Итак, все портится при порче нравов. Самый лучший вкус зависит от добродетели: исчезнет она — пропадет и он, уступив место искусственным, изощренным вычурам, порожденным модой. Почти так же обстоит дело и с подлинным умом. Ведь именно скромность, присущая нашему полу, вынуждает нас прибегать к тонким уловкам, чтобы оттолкнуть заигрывание мужчин, и если им нужно обладать искусством заставить слушать себя, нам нужно не меньше искусства для того, чтобы их не слышать. Разве это не верно? Разве не сами они развивают в женщинах бойкость ума, так что у нас развязывается язык и мы за словом в карман не полезем? И не сами ли они вынуждают нас смеяться над ними? Ведь, что ни говори, а некоторая лукавая кокетливость куда больше сбивает с толку вздыхателей, чем безмолвие и презрение. И до чего ж приятно видеть, как обескураженный Селадон приходит в волнение, смущение, теряется при каждом нашем насмешливом ответе; до чего же приятно отбиваться от вздыхателей стрелами, не столь жгучими, как стрелы любви, но зато более острыми, или же осыпать их колкостями, тем паче язвительными, что они холодны как лед и замораживают поклонников.
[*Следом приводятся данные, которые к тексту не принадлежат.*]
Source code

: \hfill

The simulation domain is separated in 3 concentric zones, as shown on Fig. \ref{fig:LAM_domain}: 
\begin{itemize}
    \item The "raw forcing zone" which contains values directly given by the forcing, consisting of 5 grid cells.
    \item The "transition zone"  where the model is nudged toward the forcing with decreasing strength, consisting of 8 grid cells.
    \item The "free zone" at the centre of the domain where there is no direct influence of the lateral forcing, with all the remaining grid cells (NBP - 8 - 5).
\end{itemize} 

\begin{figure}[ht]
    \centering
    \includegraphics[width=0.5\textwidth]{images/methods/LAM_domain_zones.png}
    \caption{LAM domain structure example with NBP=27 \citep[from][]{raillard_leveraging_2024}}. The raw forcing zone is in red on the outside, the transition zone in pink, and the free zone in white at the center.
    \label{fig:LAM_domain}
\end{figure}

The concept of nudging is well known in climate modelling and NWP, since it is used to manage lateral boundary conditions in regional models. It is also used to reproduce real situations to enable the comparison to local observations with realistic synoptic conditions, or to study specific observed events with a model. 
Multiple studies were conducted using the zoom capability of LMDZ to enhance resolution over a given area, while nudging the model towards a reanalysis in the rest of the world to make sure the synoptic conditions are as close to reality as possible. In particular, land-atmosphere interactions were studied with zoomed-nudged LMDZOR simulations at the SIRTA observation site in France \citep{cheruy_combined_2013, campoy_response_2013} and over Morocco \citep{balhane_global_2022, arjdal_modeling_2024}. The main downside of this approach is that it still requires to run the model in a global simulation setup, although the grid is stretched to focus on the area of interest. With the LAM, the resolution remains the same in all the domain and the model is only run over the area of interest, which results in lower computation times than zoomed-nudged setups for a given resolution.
А ты-то сама! Как будто не понимаешь ничего, но разве в твоих простодушных и ласковых манерах, в твоем робком и кротком виде таится меньше хитрости и тонкого кокетства, чем во всех моих проказах? Честное слово, милочка, если посчитать, кто из нас сколько поклонников высмеял, сомневаюсь, чтобы ты при всех твоих лицемерных повадках отстала от меня. До сих пор еще я не могу удержаться от смеха, как вспомню беднягу Конфлана — он прибегал такой возмущенный и в ярости корил меня за то, что ты с ним слишком любезна. «Она такая ласковая, — говорил он. — Право, мне не на что и жаловаться! Она говорит со мною так рассудительно, что мне стыдно отвечать ей в ином тоне; и я нашел в ней такого прекрасного друга, что не смею выступать в роли вздыхателя».

Не думаю, чтобы где-нибудь в мире нашлись более согласные, более дружные супружеские пары, чем в этом городе; семейная жизнь здесь приятна и сладостна; здесь можно встретить любезных мужей и женщин почти таких же, как Юлия. Твоя система здесь очень хорошо оправдывается. При разделении полов в трудах и в утехах мужчины и женщины выигрывают во всех отношениях, ибо тогда они друг другу не надоедают, и тем приятнее им бывает видеться. Мудрец всегда таким образом изощряет удовольствие; воздерживайся, чтобы наслаждаться, — вот твоя философия; это разумный эпикуреизм.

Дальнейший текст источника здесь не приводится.